I found this truly amazing and asked how he knows this, seeing he doesn’t appear to have a board of scientists on his payroll.  “I am gardener sir.  Gardeners know stuff like dis and it is too technical to cover on simple interview.  Hey, let me show you dese tings!”  He lurches wildly ahead of me and it is the dickens to keep up with the tireless man of the dirt.
He points at a huge steaming pile of “magic droppings” and the odor causes my eyes to burn and I cough out a lung.  “De secret is in de manure!” he says and plunges forward.  I pull my t-shirt up around my nose, as my eyes are watering heavily and follow as best as I can.

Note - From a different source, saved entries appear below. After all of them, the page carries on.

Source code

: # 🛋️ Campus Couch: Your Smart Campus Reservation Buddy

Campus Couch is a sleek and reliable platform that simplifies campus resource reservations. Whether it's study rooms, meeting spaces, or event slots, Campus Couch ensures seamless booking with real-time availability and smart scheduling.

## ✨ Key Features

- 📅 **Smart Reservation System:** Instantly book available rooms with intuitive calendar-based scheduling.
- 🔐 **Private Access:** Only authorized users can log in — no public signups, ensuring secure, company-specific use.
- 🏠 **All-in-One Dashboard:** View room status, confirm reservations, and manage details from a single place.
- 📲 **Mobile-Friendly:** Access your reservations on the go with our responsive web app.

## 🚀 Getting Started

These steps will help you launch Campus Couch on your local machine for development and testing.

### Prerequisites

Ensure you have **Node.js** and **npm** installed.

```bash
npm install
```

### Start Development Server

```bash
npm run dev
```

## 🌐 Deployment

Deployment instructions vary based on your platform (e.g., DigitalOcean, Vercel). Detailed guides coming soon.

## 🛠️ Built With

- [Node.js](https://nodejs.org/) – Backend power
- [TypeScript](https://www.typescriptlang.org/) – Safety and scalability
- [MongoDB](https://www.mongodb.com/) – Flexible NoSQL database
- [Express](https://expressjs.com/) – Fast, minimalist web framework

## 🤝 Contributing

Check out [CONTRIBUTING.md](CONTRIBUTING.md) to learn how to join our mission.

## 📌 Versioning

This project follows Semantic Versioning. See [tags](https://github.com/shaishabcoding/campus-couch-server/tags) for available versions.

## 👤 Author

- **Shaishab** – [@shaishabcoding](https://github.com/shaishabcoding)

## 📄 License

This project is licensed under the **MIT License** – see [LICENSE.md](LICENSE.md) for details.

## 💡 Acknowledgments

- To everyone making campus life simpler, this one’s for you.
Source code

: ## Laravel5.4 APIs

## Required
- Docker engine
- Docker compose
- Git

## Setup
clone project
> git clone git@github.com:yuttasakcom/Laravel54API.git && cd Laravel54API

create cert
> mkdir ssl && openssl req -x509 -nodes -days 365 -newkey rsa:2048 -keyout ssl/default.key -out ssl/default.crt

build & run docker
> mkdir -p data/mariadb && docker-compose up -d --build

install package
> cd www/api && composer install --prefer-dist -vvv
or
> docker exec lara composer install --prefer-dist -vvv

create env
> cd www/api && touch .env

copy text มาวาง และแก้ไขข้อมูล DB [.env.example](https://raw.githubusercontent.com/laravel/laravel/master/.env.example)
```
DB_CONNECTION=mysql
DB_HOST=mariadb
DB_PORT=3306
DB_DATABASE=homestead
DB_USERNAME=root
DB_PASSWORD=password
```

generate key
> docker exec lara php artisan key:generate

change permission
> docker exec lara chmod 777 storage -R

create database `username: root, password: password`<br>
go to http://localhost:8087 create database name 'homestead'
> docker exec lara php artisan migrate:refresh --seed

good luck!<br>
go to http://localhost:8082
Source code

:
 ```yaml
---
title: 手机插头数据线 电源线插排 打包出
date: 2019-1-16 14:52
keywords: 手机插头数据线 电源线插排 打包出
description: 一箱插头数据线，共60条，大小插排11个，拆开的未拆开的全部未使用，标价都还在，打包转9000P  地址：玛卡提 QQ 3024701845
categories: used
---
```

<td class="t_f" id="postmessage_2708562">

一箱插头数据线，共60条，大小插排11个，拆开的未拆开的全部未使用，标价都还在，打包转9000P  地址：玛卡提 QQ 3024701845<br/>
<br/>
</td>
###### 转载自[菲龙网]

We wander over to the next greenhouse and the “meatumbers” here resemble of all things, boudain.  When I loudly point this out, Mr. Slooflirpa ducks down and looks around, pushing his hotdog fingers up to my lips and shushes me.  “I do not want dis to get out just nyet!  My Meatumber-dainski has no rice or pork, only my patented meat-veggies.”  He looks warily around and I do too, but I see only the greenhouse and pinkish bumpy meat-laden plants.  Waving his arms around like a rooster about to crow, he tries in vain to say what is obviously on his heart.  Like I said, he’s as socially awkward as many engineers I know.
“If your, ahem, meatumber-inski becomes as popular as you believe, Mr. Slooflirpa, what is your plans for the area, seeing that you will basically be the main attraction in Harris County?”
“I going to push to hab de city renamed to Crosby-inski to honor my heritage and my tuber-ski’s.”  He is quick to point out they are not real tubers, but do indeed “kinda look like dem”.
Well, there you have it folks, breaking news right here in our area.  I declined to take Mr. Slooflirpa up on his offer to actually taste the “delicious-looking” hybrid, as I had already eaten before the interview, but one thing is for sure, it would probably be real tasty with a side order of Kasza gryczana.